The War Orphans

(Written after seeing a photograph of Korean children asleep in the snow.)

The snow is the blood of these poor Dead . . . they have no other —
These children, old in the dog’s scale of years, too old
For the hopeless breast — ghosts for whom there is none to care —
Grown fleshless as the skeleton
Of Adam, they have known
More aeons of the cold than he endured
In the First grave of the world. They have, for bed,
The paving stones, the spider spins their blankets, and their bread
Is the shreds and crumbs of dead Chance.
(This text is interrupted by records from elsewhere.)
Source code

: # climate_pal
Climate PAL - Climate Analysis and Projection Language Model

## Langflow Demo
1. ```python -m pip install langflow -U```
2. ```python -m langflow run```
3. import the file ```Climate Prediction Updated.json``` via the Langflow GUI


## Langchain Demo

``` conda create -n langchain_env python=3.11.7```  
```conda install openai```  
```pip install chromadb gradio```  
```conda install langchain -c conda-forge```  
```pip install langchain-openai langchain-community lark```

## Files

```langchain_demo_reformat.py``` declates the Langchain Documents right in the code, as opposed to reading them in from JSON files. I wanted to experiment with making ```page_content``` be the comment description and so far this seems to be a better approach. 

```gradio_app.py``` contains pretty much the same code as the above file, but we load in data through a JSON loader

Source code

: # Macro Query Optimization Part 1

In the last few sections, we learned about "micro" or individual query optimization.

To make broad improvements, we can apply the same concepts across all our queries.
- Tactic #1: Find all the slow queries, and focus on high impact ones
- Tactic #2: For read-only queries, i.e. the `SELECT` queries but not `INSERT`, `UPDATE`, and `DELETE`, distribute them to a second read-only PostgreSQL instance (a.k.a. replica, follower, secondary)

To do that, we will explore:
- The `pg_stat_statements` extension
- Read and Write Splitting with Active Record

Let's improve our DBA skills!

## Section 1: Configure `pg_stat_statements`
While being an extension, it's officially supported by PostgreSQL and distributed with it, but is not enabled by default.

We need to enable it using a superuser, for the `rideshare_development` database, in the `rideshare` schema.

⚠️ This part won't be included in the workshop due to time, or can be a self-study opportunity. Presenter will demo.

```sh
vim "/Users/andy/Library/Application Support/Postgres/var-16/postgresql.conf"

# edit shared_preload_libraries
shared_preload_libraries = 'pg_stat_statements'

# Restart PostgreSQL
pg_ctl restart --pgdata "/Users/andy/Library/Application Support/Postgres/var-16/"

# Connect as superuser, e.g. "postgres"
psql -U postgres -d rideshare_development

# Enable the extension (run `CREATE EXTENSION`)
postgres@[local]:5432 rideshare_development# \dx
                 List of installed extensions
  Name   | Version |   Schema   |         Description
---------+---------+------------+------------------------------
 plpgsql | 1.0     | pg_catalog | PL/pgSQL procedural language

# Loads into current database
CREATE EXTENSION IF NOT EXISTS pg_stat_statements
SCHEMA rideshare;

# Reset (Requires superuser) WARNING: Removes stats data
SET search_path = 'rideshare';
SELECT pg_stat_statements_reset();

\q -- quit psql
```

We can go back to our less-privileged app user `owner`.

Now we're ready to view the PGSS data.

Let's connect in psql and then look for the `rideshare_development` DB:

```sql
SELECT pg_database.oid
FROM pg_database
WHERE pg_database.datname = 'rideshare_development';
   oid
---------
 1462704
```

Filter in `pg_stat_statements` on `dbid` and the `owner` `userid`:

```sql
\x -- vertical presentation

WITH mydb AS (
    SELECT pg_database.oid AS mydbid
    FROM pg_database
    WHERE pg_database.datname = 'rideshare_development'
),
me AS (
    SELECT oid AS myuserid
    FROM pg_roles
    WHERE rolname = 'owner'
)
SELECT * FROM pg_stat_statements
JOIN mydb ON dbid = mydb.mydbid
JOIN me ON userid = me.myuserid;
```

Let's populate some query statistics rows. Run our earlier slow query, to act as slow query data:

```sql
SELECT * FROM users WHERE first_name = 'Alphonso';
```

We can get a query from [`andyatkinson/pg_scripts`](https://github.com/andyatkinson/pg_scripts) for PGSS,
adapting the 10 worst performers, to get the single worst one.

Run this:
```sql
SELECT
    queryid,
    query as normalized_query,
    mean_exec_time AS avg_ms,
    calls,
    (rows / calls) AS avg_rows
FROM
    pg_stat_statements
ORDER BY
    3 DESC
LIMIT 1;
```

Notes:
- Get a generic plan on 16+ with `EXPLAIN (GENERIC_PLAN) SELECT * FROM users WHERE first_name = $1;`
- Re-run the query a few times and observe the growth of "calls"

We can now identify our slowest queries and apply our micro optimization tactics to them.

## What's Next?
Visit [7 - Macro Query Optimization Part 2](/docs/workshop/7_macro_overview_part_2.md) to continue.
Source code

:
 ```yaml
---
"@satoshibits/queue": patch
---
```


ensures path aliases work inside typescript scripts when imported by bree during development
In this epoch of the cold,
In which new worlds are formed, new glaciations
To overcast the world that was the heart,
There is only that architecture of the winter, the huge plan
Of the lasting skeleton built from the hunger of Man,
Constructed for hunger — piteous in its griefs, the humiliation
Of outworn flesh, the Ape-cerement, O the tattered foolish clothing‚
Rags stained with the filth of humanity, stink of its toiling —
But never the smell of the heart, with its warmth, its fevers,
Rapacity and grandeur . . . for the cold is Zero
In infinite intensity, brother to democratic
Death, our one equality, who holds
Alike the maelstrom of the blood, the world’s incendiarism,
The summer redness and the hope of the rose,
The beast, and man’s superiority o’er the beast —
That is but this:
Man bites with his smile, and poisons with his kiss.
When, in each dawn
The light on my brow is changed to the mark of Cain,
And my blood cries “Am I my brother’s keeper?” seeing these ghosts
Of man’s forgetfulness of man, I feel again
The tigerish spring in my veins. ... I, who only
Have the lonely Lethe flood for tears.